Sidney Crosby dangled the puck on his stick and skated this way and that, with two or three teammates frantically trying to take it from their captain. Most times, they didn't.
Other times during the Pittsburgh Penguins' off-day workout Monday, Crosby practiced what looked to be gimmick shots, from bad angles, while on a knee or spinning. The kind of shots most players pull out once or twice a season.
Or the kind Crosby put in twice against New Jersey on Saturday, one on a no-look backhander and another as he swatted at the puck while sliding on his stomach. The kind of shots that others may practice out of silliness, but Crosby works on in total seriousness.
"To me, it's important to keep practicing those things -- it's easy to get rusty if you don't," Crosby said Monday. "I try to make an effort to work on those things, for sure."

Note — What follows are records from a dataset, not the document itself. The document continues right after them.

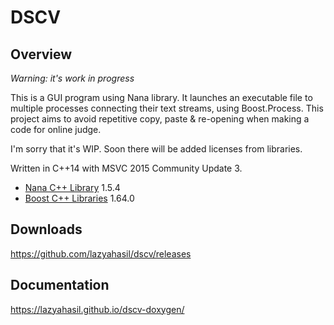 # DSCV

## Overview

*Warning: it's work in progress*

This is a GUI program using Nana library. It launches an executable file to multiple processes connecting their text streams, using Boost.Process.
This project aims to avoid repetitive copy, paste & re-opening when making a code for online judge.

I'm sorry that it's WIP. Soon there will be added licenses from libraries.

Written in C++14 with MSVC 2015 Community Update 3.

* [Nana C++ Library](http://nanapro.org/en-us/) 1.5.4
* [Boost C++ Libraries](http://www.boost.org/) 1.64.0

## Downloads

https://github.com/lazyahasil/dscv/releases

## Documentation

https://lazyahasil.github.io/dscv-doxygen/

Crosby's devotion to polishing a skill that most NHL players don't possess, the art of the trick shot, is only a tiny reason he is surging up the NHL scoring list. It also illustrates the attention to detail of a player who is only 21, yet keeps getting better.
For a playmaker who's supposedly not a pure goal scorer, Crosby is looking a lot like Wayne Gretzky these days. He has five goals in two games and six goals and nine points in three games, a burst that moved him into second place behind teammate Evgeni Malkin in the NHL scoring race.
Malkin (39 points in 23 games) and Crosby (34 points) are attempting to become only the third duo from the same team to finish atop the league during the last 20 years.
The last two also played for Pittsburgh: Mario Lemieux-Kevin Stevens in 1991-92 and Lemieux-Jaromir Jagr in 1995-96.
Crosby, the 2006-07 scoring champion, got off to a relatively slow start by his standards -- partly because of a hip injury -- and had only three goals in his first 14 games. Since then, he has 10 in nine games.
With 13 goals, Crosby is on pace to easily surpass his career high of 39 goals as a rookie in 2005-06. There's even talk he might threaten the 50-goal mark.
"I don't consider myself a sniper, per se," Crosby said, referring to the hockey term for a pure shooter. "I think of the guys that score 50, guys like [Dany] Heatley, [Alex] Ovechkin. But you never know. It depends on the season, the opportunities you get and your ability to capitalize on them."
The Penguins are hoping he'll have another of those games Wednesday when they play the Rangers, who began the week with a five-point lead in the Atlantic Division.